PUKALANI – Through years of participating in the school’s play productions and as avid members of the drama club, five seniors marked the last night of their high school theater career.
Seniors Rachel Bega, Hōkū Krueger, Kamalani Makua, Mason-Mahoe Pellazar, and Kalani Ruidas took the stage for the final time during the last showing of the schools’ drama club production called Our Time held in Keōpūolani Hale on March 3, 2012.
“I’m definitely going to miss all of the backstage memories and getting to know all of the castmates,” said Bega, who has participated in the school’s plays since her freshman year.
Pellazar said he will miss being around the cast the most. “They’re just like family,” he said. It was his second year being a part of play production, and he wished he could have done more. “I feel almost regretful that I had not started doing plays [in] my freshman year,” he said.
The crowd that night was one of the “larger ones” in comparison to the three other times they performed, Pellazar said. Seeing the audience’s reaction and hearing them laugh, “makes me feel better on stage,” he said.
With more experience, the seniors were leaders and good examples for the underclassmen during the months of rehearsing.
“I think the younger kids look to the seniors to set an example of how the drama club is,” Ruidas said. “The way we lead is fun, and we led without being mean.”
The seniors had a greater responsibility than the other cast members in this play “because [as seniors] they’re role models,” director Ms. Alexis Dascoulias said.
Junior and cast member James Krueger, who has been in two play productions, said he will miss this year’s seniors. “I’m going to miss the life they bring to the show and how they’re always teaching us something,” he said.
Ms. Camille Romero, who has been Kamehameha School’s plays director in the past, sat in on the cast’s final performance. This year, Romero was able to watch the performance from the audience’s stand-point which was “much more relaxing and enjoyable,” she said. “They’ve [the seniors] grown so much,” from when she first worked with most of them as freshmen, she said.

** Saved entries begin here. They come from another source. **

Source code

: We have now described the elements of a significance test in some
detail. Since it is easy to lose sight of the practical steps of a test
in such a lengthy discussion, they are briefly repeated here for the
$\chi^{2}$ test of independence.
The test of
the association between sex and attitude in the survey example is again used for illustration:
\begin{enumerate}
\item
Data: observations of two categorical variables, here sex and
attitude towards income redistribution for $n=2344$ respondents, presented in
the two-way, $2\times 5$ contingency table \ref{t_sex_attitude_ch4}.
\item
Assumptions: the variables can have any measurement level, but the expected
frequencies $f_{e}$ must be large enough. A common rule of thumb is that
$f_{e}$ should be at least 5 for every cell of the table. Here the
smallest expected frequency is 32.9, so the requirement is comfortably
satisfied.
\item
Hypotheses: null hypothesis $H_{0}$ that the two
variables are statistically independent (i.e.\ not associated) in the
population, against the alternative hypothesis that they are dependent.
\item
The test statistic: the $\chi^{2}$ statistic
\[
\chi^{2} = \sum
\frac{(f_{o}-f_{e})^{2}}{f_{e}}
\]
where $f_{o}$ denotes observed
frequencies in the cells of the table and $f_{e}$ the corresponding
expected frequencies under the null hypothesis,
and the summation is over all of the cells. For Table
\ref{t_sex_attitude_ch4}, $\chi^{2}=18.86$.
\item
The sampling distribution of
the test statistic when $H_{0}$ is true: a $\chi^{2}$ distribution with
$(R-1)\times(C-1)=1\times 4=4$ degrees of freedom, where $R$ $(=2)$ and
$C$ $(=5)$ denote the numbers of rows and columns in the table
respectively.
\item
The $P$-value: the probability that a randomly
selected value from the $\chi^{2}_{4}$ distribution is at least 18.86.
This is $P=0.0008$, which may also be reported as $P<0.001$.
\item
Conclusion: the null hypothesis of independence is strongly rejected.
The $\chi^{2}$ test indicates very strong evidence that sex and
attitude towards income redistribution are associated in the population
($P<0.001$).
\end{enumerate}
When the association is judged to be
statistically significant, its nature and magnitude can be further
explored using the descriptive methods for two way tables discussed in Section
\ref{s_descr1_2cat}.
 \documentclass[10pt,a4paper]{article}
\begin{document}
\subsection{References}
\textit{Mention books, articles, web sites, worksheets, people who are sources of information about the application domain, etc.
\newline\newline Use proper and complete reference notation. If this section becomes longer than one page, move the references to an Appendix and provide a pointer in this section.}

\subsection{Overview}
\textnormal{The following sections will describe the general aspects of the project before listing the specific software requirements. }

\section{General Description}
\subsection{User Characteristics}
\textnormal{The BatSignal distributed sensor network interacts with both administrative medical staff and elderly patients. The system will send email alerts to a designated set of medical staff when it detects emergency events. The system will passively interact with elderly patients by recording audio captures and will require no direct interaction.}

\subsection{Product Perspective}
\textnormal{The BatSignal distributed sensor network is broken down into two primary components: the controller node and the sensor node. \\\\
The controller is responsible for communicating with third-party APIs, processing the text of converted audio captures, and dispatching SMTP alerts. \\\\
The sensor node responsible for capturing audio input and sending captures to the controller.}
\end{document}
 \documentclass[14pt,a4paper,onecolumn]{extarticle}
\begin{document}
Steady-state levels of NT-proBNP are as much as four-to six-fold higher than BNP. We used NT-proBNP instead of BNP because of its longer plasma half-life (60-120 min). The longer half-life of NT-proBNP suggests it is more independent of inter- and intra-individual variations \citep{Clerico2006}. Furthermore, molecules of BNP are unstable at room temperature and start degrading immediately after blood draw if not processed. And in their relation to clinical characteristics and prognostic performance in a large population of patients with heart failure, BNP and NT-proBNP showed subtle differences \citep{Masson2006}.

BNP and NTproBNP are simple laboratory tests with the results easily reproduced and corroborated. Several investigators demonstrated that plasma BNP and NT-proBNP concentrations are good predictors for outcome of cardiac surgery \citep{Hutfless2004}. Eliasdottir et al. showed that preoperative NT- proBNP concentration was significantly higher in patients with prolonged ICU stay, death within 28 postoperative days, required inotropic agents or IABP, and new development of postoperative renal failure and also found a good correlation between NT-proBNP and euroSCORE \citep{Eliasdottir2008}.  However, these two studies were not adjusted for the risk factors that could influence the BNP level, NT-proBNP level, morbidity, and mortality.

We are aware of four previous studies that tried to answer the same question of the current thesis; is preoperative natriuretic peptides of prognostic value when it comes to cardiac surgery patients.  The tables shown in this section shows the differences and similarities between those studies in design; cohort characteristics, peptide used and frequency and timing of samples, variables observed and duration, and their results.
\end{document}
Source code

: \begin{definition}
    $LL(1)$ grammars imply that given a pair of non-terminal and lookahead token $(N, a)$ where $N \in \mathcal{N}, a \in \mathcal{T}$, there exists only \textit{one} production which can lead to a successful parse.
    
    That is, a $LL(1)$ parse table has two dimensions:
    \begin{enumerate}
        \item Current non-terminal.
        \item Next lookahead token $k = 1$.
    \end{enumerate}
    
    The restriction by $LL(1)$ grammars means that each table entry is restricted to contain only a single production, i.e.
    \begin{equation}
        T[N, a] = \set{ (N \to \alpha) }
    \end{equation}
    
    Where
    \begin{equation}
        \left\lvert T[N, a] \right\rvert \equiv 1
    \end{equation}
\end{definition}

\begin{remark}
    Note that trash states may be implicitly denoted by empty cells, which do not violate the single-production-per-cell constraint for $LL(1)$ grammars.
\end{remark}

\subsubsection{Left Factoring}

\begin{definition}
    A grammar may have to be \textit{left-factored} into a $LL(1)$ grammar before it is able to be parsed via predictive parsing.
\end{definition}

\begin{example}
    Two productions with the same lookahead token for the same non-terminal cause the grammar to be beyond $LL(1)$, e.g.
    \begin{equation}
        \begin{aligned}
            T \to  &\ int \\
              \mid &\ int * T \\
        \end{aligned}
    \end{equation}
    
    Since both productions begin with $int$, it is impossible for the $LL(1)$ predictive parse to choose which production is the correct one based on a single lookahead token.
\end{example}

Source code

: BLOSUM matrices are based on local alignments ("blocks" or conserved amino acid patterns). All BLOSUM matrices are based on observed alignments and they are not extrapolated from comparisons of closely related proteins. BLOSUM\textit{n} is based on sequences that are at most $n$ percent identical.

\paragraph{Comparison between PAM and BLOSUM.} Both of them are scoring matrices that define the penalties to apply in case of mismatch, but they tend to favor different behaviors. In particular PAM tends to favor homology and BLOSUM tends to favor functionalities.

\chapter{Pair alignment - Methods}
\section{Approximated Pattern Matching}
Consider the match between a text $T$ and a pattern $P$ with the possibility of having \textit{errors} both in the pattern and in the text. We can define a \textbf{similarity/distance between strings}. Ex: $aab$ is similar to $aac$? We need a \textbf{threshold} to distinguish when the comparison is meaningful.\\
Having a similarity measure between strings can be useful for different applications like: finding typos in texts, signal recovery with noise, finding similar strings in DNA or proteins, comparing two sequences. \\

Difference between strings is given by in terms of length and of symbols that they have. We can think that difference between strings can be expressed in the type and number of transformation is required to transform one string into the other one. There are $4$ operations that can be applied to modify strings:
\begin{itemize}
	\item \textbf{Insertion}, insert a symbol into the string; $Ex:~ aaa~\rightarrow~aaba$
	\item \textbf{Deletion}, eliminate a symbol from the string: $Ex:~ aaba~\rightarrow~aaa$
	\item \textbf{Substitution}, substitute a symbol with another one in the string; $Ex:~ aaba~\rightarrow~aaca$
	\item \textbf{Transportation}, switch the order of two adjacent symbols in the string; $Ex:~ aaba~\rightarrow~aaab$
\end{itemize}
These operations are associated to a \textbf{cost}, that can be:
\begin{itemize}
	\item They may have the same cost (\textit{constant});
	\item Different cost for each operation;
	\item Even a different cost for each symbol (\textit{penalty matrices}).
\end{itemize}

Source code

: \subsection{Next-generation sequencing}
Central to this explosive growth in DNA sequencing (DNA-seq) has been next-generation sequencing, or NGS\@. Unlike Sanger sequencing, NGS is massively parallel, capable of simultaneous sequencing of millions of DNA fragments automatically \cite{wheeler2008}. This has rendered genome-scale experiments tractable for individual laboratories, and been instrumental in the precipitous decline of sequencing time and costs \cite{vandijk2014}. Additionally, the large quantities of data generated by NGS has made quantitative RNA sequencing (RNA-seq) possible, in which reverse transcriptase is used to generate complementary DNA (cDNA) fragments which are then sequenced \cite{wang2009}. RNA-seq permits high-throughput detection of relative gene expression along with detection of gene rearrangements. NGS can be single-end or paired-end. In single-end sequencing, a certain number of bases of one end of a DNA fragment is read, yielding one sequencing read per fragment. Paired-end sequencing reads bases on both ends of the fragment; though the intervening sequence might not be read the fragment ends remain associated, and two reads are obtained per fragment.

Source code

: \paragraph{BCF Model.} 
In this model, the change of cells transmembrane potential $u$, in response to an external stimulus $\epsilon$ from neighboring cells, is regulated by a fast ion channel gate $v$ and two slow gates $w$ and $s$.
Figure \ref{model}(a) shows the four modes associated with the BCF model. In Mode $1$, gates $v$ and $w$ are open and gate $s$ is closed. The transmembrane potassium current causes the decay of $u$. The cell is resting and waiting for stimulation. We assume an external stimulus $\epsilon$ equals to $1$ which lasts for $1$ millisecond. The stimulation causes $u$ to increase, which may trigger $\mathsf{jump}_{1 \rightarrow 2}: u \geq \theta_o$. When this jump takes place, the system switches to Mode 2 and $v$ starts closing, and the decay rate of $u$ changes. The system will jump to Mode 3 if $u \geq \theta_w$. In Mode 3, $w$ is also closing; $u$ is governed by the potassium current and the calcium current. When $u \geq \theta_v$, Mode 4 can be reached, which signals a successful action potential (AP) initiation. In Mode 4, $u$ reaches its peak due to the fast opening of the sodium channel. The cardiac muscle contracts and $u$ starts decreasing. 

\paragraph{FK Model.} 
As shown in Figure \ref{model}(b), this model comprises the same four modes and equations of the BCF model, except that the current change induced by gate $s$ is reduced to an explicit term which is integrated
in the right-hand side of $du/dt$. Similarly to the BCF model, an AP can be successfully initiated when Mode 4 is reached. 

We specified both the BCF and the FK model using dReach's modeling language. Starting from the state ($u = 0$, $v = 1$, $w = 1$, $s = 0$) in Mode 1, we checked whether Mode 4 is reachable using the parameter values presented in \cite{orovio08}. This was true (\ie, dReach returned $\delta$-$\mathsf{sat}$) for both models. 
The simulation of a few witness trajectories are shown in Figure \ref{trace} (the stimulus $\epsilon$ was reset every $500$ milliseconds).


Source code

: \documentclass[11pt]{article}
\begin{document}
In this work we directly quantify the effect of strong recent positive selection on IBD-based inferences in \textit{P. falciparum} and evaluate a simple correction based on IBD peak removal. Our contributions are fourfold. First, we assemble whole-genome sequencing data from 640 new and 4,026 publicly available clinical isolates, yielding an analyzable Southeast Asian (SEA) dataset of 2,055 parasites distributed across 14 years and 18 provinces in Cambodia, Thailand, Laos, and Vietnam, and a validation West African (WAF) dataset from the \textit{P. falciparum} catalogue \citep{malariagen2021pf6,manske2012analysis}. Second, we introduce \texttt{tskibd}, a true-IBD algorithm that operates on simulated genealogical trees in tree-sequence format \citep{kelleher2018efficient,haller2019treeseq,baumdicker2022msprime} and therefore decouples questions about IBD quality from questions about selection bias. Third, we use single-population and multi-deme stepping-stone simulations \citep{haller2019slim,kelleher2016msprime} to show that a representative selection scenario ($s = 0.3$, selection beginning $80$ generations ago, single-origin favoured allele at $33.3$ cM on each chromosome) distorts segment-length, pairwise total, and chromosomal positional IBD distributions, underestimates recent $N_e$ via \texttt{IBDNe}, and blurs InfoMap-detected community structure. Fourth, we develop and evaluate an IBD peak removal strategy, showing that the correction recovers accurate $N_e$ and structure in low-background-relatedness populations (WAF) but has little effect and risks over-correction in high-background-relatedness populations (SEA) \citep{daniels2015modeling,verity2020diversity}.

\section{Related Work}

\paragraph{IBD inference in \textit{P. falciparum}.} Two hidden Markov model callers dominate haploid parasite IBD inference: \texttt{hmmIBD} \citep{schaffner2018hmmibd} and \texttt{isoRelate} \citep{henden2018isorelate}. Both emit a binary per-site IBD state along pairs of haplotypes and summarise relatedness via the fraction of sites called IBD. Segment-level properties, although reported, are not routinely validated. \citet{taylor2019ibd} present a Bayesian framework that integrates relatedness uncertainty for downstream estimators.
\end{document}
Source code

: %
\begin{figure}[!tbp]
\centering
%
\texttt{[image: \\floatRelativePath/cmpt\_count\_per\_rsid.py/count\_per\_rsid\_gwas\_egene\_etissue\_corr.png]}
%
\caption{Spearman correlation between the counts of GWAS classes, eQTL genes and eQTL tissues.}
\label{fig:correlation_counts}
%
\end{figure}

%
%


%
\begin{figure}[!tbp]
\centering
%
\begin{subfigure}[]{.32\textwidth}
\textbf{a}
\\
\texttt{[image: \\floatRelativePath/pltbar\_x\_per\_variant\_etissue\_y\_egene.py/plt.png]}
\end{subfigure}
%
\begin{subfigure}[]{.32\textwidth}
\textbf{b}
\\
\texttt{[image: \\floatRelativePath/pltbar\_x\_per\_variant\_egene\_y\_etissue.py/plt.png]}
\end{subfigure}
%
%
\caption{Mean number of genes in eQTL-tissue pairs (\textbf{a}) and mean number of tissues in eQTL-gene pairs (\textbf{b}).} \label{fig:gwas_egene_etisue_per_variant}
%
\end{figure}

All five seniors hope to somehow continue acting in some way after high school, whether through community theater or at college.
“I really do hope to continue acting because it’s what I care about. Theater has changed my whole life. It made me comfortable being myself,” Krueger said.
As the seniors near the end of the school year, Ruidas hopes that the drama club will expand next year. She said she hopes that “everyone who was watching tonight’s play, [could] see how not scary it is.”
For the upcoming students in theater, Bega advises four key points to ensure a great show for the audience. “Focus, energy, volume, and articulation. That’s all I got to say,” she said.
Kealii mossman • Mar 7, 2012 at 3:55 pm
Good job, seniors! I will definitely miss seeing you all on stage. Best wishes in your future dramatic endeavors.